A chain of events might be stored as “roller coaster day.zip”, with things memorized in general, broad, and intuitive terms. Intuition makes less of a demand on specificity on information. There is a higher amount of memory loss and incorrect memory for an intuitive. As an intuitive, you tend to look more at how two events are similar than how they are different. This allows for more wild and broad associations. A zip file takes a longer time to decode and opens with more memory loss but also enables more creativity.

A sensory memory

An intuitive memory

  • Driven by intensity / strength of sensation
  • Habit-based (1, 2, 3, 4)
  • Repetition based (8 AM feed cat)
  • Reliable
  • Simplicity first
  • Focused on direct things
  • High in contrast / focus on differences
  • Focusing on known or clear information
  • Driven by subtlety / nuance of sensation
  • Patterns-based (1, 4, 7, 10)
  • Association based (meow, feed cat)
  • “Random”
  • Complexity first
  • Focused on subtle things
  • High in reach / focus on similarities
  • Deductive (what memory or answer best fits in blank?)

You may have spent a long time faulting your memory but maybe you are trying to remember in the wrong way.
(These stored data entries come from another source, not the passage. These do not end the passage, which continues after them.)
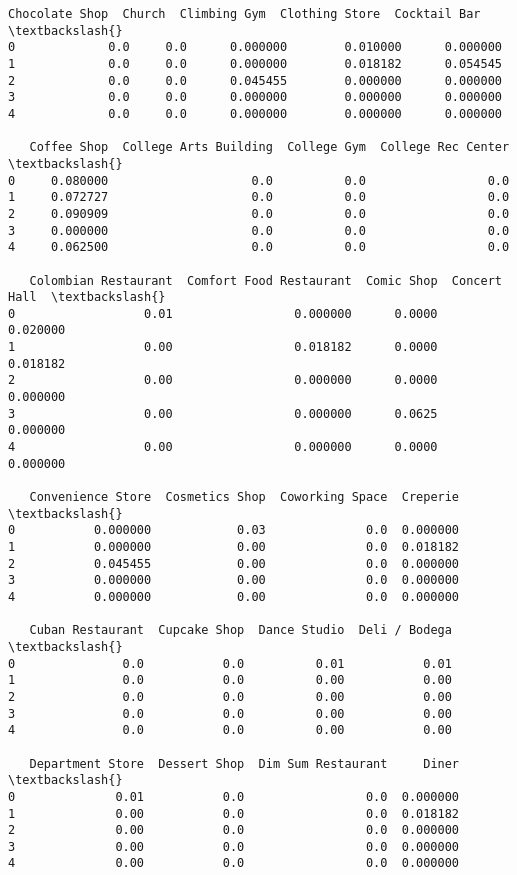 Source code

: \documentclass[11pt]{article}
\begin{document}
\begin{tcolorbox}[breakable, size=fbox, boxrule=.5pt, pad at break*=1mm, opacityfill=0]
\begin{Verbatim}[commandchars=\\\{\}]
   Chocolate Shop  Church  Climbing Gym  Clothing Store  Cocktail Bar  \textbackslash{}
0             0.0     0.0      0.000000        0.010000      0.000000
1             0.0     0.0      0.000000        0.018182      0.054545
2             0.0     0.0      0.045455        0.000000      0.000000
3             0.0     0.0      0.000000        0.000000      0.000000
4             0.0     0.0      0.000000        0.000000      0.000000

   Coffee Shop  College Arts Building  College Gym  College Rec Center  \textbackslash{}
0     0.080000                    0.0          0.0                 0.0
1     0.072727                    0.0          0.0                 0.0
2     0.090909                    0.0          0.0                 0.0
3     0.000000                    0.0          0.0                 0.0
4     0.062500                    0.0          0.0                 0.0

   Colombian Restaurant  Comfort Food Restaurant  Comic Shop  Concert Hall  \textbackslash{}
0                  0.01                 0.000000      0.0000      0.020000
1                  0.00                 0.018182      0.0000      0.018182
2                  0.00                 0.000000      0.0000      0.000000
3                  0.00                 0.000000      0.0625      0.000000
4                  0.00                 0.000000      0.0000      0.000000

   Convenience Store  Cosmetics Shop  Coworking Space  Creperie  \textbackslash{}
0           0.000000            0.03              0.0  0.000000
1           0.000000            0.00              0.0  0.018182
2           0.045455            0.00              0.0  0.000000
3           0.000000            0.00              0.0  0.000000
4           0.000000            0.00              0.0  0.000000

   Cuban Restaurant  Cupcake Shop  Dance Studio  Deli / Bodega  \textbackslash{}
0               0.0           0.0          0.01           0.01
1               0.0           0.0          0.00           0.00
2               0.0           0.0          0.00           0.00
3               0.0           0.0          0.00           0.00
4               0.0           0.0          0.00           0.00

   Department Store  Dessert Shop  Dim Sum Restaurant     Diner  \textbackslash{}
0              0.01           0.0                 0.0  0.000000
1              0.00           0.0                 0.0  0.018182
2              0.00           0.0                 0.0  0.000000
3              0.00           0.0                 0.0  0.000000
4              0.00           0.0                 0.0  0.000000


\end{Verbatim}
\end{tcolorbox}
\end{document}
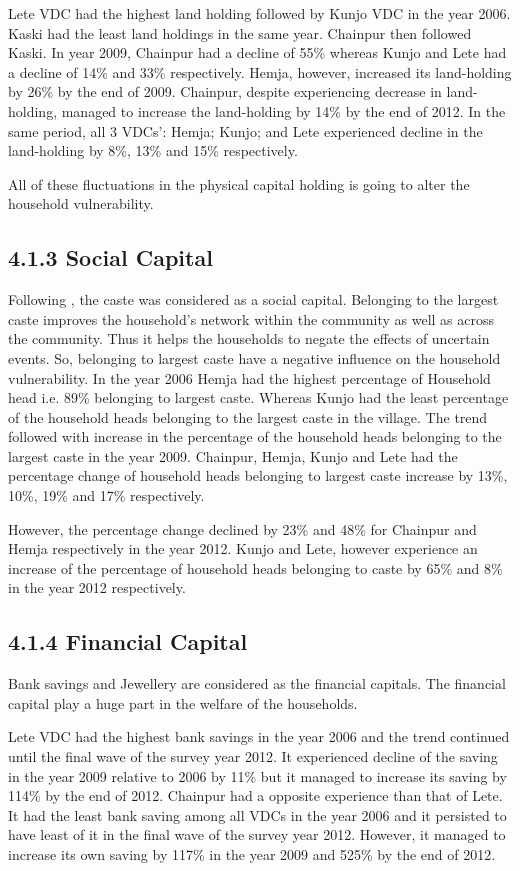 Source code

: Lete VDC had the highest land holding followed by Kunjo VDC in the year 2006. Kaski had the least land holdings in the same year. Chainpur then followed Kaski. In year 2009, Chainpur had a decline of 55\% whereas Kunjo and Lete had a decline of 14\% and 33\% respectively. Hemja, however, increased its land-holding by 26\% by the end of 2009. Chainpur, despite experiencing decrease in land-holding, managed to increase the land-holding by 14\% by the end of 2012. In the same period, all 3 VDCs': Hemja; Kunjo; and Lete experienced decline in the land-holding by 8\%, 13\% and 15\% respectively. 

All of these fluctuations in the physical capital holding is going to alter the household vulnerability.  

\subsection*{4.1.3 Social Capital}  
Following \cite{alha2018other, vanneman2006social}, the caste was considered as a social capital. Belonging to the largest caste improves the household's network within the community as well as across the community. Thus it helps the households to negate the effects of uncertain events. So, belonging to largest caste have a negative influence on the household vulnerability. In the year 2006 Hemja had the highest percentage of Household head i.e. 89\% belonging to largest caste. Whereas Kunjo had the least percentage of the household heads belonging to the largest caste in the village. The trend followed with increase in the percentage of the household heads belonging to the largest caste in the year 2009. Chainpur, Hemja, Kunjo and Lete had the percentage change of household heads belonging to largest caste increase by 13\%, 10\%, 19\% and 17\% respectively. 

However, the percentage change declined by 23\% and 48\% for Chainpur and Hemja respectively in the year 2012. Kunjo and Lete, however experience an increase of the percentage of household heads belonging to caste by 65\% and 8\% in the year 2012 respectively. 

\subsection*{4.1.4 Financial Capital}
Bank savings and Jewellery are considered as the financial capitals. The financial capital play a huge part in the welfare of the households. 

Lete VDC had the highest bank savings in the year 2006 and the trend continued until the final wave of the survey year 2012. It experienced decline of the saving in the year 2009 relative to 2006 by 11\% but it managed to increase its saving by 114\% by the end of 2012. Chainpur had a opposite experience than that of Lete. It had the least bank saving among all VDCs in the year 2006 and it persisted to have least of it in the final wave of the survey year 2012. However, it managed to increase its own saving by 117\% in the year 2009 and 525\% by the end of 2012. 

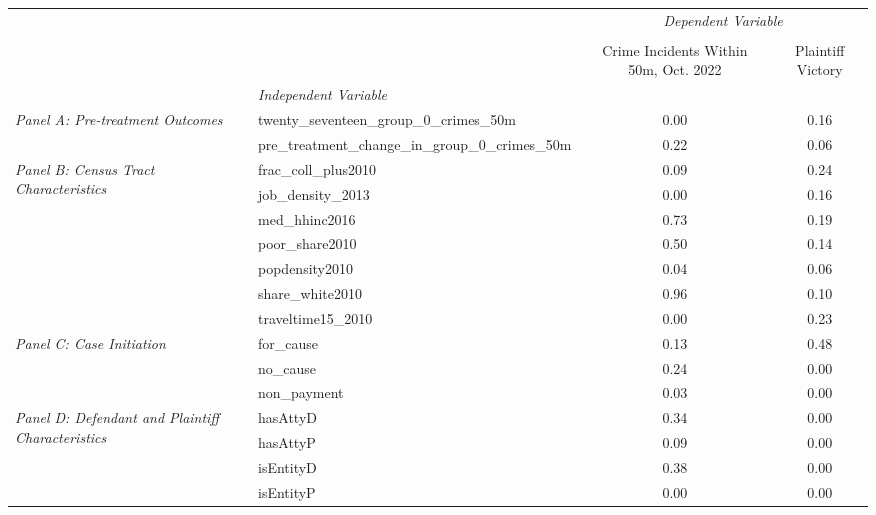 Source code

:\begin{tabular}{llcc}
\toprule
 &  & \multicolumn{2}{c}{\textit{Dependent Variable}} \\
\cline{3-4}
\\
 &  & Crime Incidents Within 50m, Oct. 2022 & Plaintiff Victory \\
 & \emph{Independent Variable} &  &  \\
\midrule
\multirow[c]{2}{3cm}{\textit{Panel A: Pre-treatment Outcomes}} & twenty_seventeen_group_0_crimes_50m & 0.00 & 0.16 \\
 & pre_treatment_change_in_group_0_crimes_50m & 0.22 & 0.06 \\
\cline{1-4}
\multirow[c]{7}{3cm}{\textit{Panel B: Census Tract Characteristics}} & frac_coll_plus2010 & 0.09 & 0.24 \\
 & job_density_2013 & 0.00 & 0.16 \\
 & med_hhinc2016 & 0.73 & 0.19 \\
 & poor_share2010 & 0.50 & 0.14 \\
 & popdensity2010 & 0.04 & 0.06 \\
 & share_white2010 & 0.96 & 0.10 \\
 & traveltime15_2010 & 0.00 & 0.23 \\
\cline{1-4}
\multirow[c]{3}{3cm}{\textit{Panel C: Case Initiation}} & for_cause & 0.13 & 0.48 \\
 & no_cause & 0.24 & 0.00 \\
 & non_payment & 0.03 & 0.00 \\
\cline{1-4}
\multirow[c]{4}{3cm}{\textit{Panel D: Defendant and Plaintiff Characteristics}} & hasAttyD & 0.34 & 0.00 \\
 & hasAttyP & 0.09 & 0.00 \\
 & isEntityD & 0.38 & 0.00 \\
 & isEntityP & 0.00 & 0.00 \\
\cline{1-4}
\bottomrule
\end{tabular}
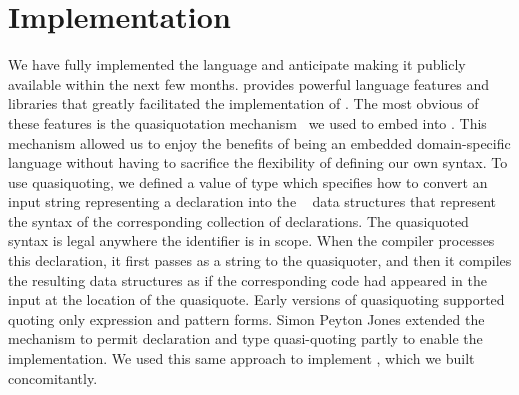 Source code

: \section{Implementation}
\label{sec:implementation}




We have fully implemented the \forest{} language and anticipate making
it publicly available within the next few months.
\haskell{} provides powerful language features and libraries that
greatly facilitated the implementation of \forest{}.  The most obvious
of these features is the quasiquotation mechanism~\cite{Mainland:quasi}
we used to embed \forest{} into \haskell{}.  This mechanism
allowed us to enjoy the benefits of being an embedded domain-specific
language without having to sacrifice the flexibility of
defining our own syntax. To use quasiquoting, we defined a \haskell{}
value  of type  which specifies how to
convert an input string representing a \forest{} declaration into the
\template{}~\cite{Sheard+:templatehaskell} 
data structures that represent the syntax of the
corresponding collection of \haskell{} declarations.
The quasiquoted syntax 
is legal anywhere the identifier  is in scope.
When the \haskell{} compiler processes this declaration, it first
passes  as a string to the  quasiquoter, and
then it compiles the resulting \template{} data structures as if the
corresponding \haskell{} code had appeared in the input at the
location of the quasiquote.  Early versions of quasiquoting
supported quoting only expression and pattern forms.  Simon Peyton
Jones extended the mechanism to permit declaration and type
quasi-quoting partly to enable the \forest{} implementation.  We used
this same approach to implement \padshaskell{}, which we built
concomitantly. 

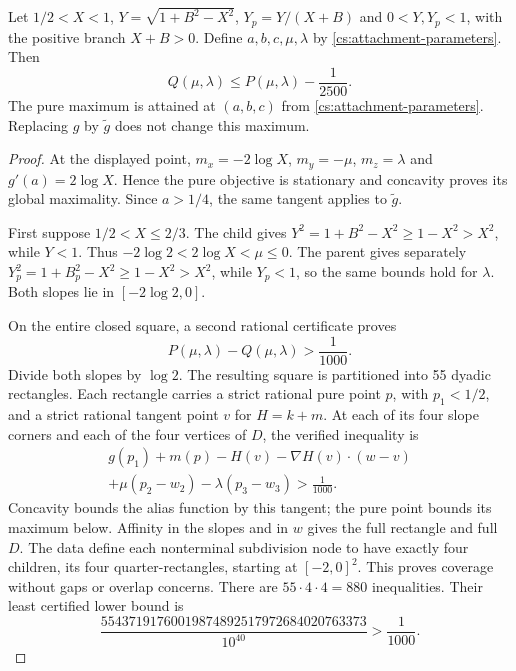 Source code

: \begin{lemma}\label{cs:attachment-gap}
Let $1/2<X<1$, $Y=\sqrt{1+B^2-X^2}$, $Y_p=Y/(X+B)$ and $0<Y,Y_p<1$, with the positive branch $X+B>0$. Define $a,b,c,\mu,\lambda$ by \eqref{cs:attachment-parameters}. Then
\[
 Q(\mu,\lambda)\le P(\mu,\lambda)-\frac1{2500}.
\]
The pure maximum is attained at $(a,b,c)$ from \eqref{cs:attachment-parameters}. Replacing $g$ by $\widetilde g$ does not change this maximum.
\end{lemma}

\begin{proof}
At the displayed point,
$m_x=-2\log X$, $m_y=-\mu$, $m_z=\lambda$ and $g'(a)=2\log X$. Hence the pure objective is stationary and concavity proves its global maximality. Since $a>1/4$, the same tangent applies to $\widetilde g$.

First suppose $1/2<X\le2/3$. The child gives
$Y^2=1+B^2-X^2\ge1-X^2>X^2$, while $Y<1$. Thus
$-2\log2<2\log X<\mu\le0$. The parent gives separately
$Y_p^2=1+B_p^2-X^2\ge1-X^2>X^2$, while $Y_p<1$, so the same bounds hold for $\lambda$. Both slopes lie in $[-2\log2,0]$.

On the entire closed square, a second rational certificate proves
\begin{equation}\label{cs:square-gap}
 P(\mu,\lambda)-Q(\mu,\lambda)>\frac1{1000}.
\end{equation}
Divide both slopes by $\log2$. The resulting square is partitioned into 55 dyadic rectangles. Each rectangle carries a strict rational pure point $p$, with $p_1<1/2$, and a strict rational tangent point $v$ for $H=k+m$. At each of its four slope corners and each of the four vertices of $D$, the verified inequality is
\begin{multline}\label{cs:single-certificate}
 g(p_1)+m(p)-H(v)-\nabla H(v)\cdot(w-v)\\
 +\mu(p_2-w_2)-\lambda(p_3-w_3)>\frac1{1000}.
\end{multline}
Concavity bounds the alias function by this tangent; the pure point bounds its maximum below. Affinity in the slopes and in $w$ gives the full rectangle and full $D$. The data define each nonterminal subdivision node to have exactly four children, its four quarter-rectangles, starting at $[-2,0]^2$. This proves coverage without gaps or overlap concerns. There are $55\cdot4\cdot4=880$ inequalities. Their least certified lower bound is
\begin{equation}\label{cs:single-margin}
 \frac{55437191760019874892517972684020763373}{10^{40}}
 >\frac1{1000}.
\end{equation}


\end{proof}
It’s worth creating strategies and thinking about how you can have fun memorizing information. We need to have fun to learn and if you are teaching yourself as a sensor you are going to think you are dumber than you actually are.
Don’t spend too much time dwelling on rote rehearsal. Don’t demand too much specificity where possible. Focus on remembering the differences and spotting the patterns. Usually, the specifics will come in unconsciously, together with the patterns. They are a package deal. The interesting thing is that intuitives tend to remember subtleties better than sensors. But what happens when an intuitive tries to remember as a sensor?

Intuitives tend to be much more critical of sensory information. This can halt memory intake. When in a sensors’ mindset, intuitives become more close-minded, critical, and low energy. They become much more picky with information, learning less than a sensor would. 

As an intuitive, you may pick up on and remember what it sounded like the other person was going to say, while forgetting about what was actually said. Perhaps you remember a time when someone was telling you something but all you could take in was the first thing they said about gummibears. We all remember different things after attending a class, we all notice and take away different things. Ask your students what they will take away from what you said and you’ll be surprised by what they remember.

How Feelers And Thinkers Remember

You may have noticed that feelers have a tendency to remember and access information as episodes. They remember information as a story or an experience. Thinkers, on the other hand, remember things as procedures. Information is stored as how-to information and rules. Procedures that help you access and navigate information. We’re going to talk more about this later.
Procedural memory: How to, lists, rules, systems, quantities, amounts and codes.
Episodic memory: Why, stories, motives, qualities, experiences, aesthetics, consequences and cause-effect.